**Assignment:**
Restate the records that follow word for word. Omit the images.

**Records shown:**
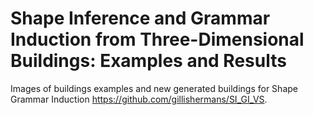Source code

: # Shape Inference and Grammar Induction from Three-Dimensional Buildings: Examples and Results
Images of buildings examples and new generated buildings for Shape Grammar Induction https://github.com/gillishermans/SI_GI_VS.
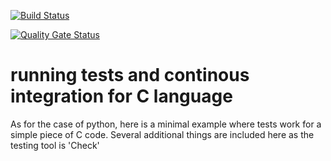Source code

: 
[![Build Status](https://travis-ci.com/marcol480/tests_using_C.svg?branch=master)](https://travis-ci.com/marcol480/tests_using_C)

[![Quality Gate Status](https://sonarcloud.io/api/project_badges/measure?project=marcol480_tests_using_C&metric=alert_status)](https://sonarcloud.io/dashboard?id=marcol480_tests_using_C)


# running tests and continous integration for C language

As for the case of python, here is a minimal example where tests work for a simple piece of C code.
Several additional things are included here as the testing tool is 'Check'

**Reply:**
Source code

: # Shape Inference and Grammar Induction from Three-Dimensional Buildings: Examples and Results
Images of buildings examples and new generated buildings for Shape Grammar Induction https://github.com/gillishermans/SI_GI_VS.
Source code

: 
[![Build Status](https://travis-ci.com/marcol480/tests_using_C.svg?branch=master)](https://travis-ci.com/marcol480/tests_using_C)

[![Quality Gate Status](https://sonarcloud.io/api/project_badges/measure?project=marcol480_tests_using_C&metric=alert_status)](https://sonarcloud.io/dashboard?id=marcol480_tests_using_C)


# running tests and continous integration for C language

As for the case of python, here is a minimal example where tests work for a simple piece of C code.
Several additional things are included here as the testing tool is 'Check'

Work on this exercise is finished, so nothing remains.